**Work request:**
Print every line of the data word for word.

Dataset items:
__________________________________________________

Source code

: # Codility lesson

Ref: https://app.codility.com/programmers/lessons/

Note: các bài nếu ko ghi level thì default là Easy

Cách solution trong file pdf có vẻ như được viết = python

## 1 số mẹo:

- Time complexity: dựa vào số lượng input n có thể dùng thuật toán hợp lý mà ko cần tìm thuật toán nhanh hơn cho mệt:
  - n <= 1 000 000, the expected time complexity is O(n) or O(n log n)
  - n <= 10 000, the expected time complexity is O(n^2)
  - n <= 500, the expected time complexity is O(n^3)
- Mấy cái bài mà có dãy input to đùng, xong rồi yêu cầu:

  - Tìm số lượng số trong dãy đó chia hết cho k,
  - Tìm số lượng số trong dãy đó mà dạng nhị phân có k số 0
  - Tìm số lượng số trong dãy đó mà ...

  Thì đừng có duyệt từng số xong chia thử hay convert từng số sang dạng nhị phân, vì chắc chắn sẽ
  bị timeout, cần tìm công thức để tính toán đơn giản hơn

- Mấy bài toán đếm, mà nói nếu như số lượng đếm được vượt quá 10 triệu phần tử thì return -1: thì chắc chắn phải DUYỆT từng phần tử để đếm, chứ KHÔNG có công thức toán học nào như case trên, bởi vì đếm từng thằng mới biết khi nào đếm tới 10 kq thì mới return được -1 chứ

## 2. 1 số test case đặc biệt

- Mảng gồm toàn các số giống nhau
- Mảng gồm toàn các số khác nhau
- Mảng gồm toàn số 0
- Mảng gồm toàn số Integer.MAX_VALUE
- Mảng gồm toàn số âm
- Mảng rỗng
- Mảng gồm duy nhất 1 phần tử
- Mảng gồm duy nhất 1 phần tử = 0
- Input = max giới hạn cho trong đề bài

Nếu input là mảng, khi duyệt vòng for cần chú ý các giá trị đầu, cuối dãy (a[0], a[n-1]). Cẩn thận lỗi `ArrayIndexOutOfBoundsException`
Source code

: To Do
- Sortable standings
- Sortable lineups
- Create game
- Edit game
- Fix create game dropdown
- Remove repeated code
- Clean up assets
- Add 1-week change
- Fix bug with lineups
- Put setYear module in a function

__________________________________________________

**Answer to this task:**
Source code

: # Codility lesson

Ref: https://app.codility.com/programmers/lessons/

Note: các bài nếu ko ghi level thì default là Easy

Cách solution trong file pdf có vẻ như được viết = python

## 1 số mẹo:

- Time complexity: dựa vào số lượng input n có thể dùng thuật toán hợp lý mà ko cần tìm thuật toán nhanh hơn cho mệt:
  - n <= 1 000 000, the expected time complexity is O(n) or O(n log n)
  - n <= 10 000, the expected time complexity is O(n^2)
  - n <= 500, the expected time complexity is O(n^3)
- Mấy cái bài mà có dãy input to đùng, xong rồi yêu cầu:

  - Tìm số lượng số trong dãy đó chia hết cho k,
  - Tìm số lượng số trong dãy đó mà dạng nhị phân có k số 0
  - Tìm số lượng số trong dãy đó mà ...

  Thì đừng có duyệt từng số xong chia thử hay convert từng số sang dạng nhị phân, vì chắc chắn sẽ
  bị timeout, cần tìm công thức để tính toán đơn giản hơn

- Mấy bài toán đếm, mà nói nếu như số lượng đếm được vượt quá 10 triệu phần tử thì return -1: thì chắc chắn phải DUYỆT từng phần tử để đếm, chứ KHÔNG có công thức toán học nào như case trên, bởi vì đếm từng thằng mới biết khi nào đếm tới 10 kq thì mới return được -1 chứ

## 2. 1 số test case đặc biệt

- Mảng gồm toàn các số giống nhau
- Mảng gồm toàn các số khác nhau
- Mảng gồm toàn số 0
- Mảng gồm toàn số Integer.MAX_VALUE
- Mảng gồm toàn số âm
- Mảng rỗng
- Mảng gồm duy nhất 1 phần tử
- Mảng gồm duy nhất 1 phần tử = 0
- Input = max giới hạn cho trong đề bài

Nếu input là mảng, khi duyệt vòng for cần chú ý các giá trị đầu, cuối dãy (a[0], a[n-1]). Cẩn thận lỗi `ArrayIndexOutOfBoundsException`
Source code

: To Do
- Sortable standings
- Sortable lineups
- Create game
- Edit game
- Fix create game dropdown
- Remove repeated code
- Clean up assets
- Add 1-week change
- Fix bug with lineups
- Put setYear module in a function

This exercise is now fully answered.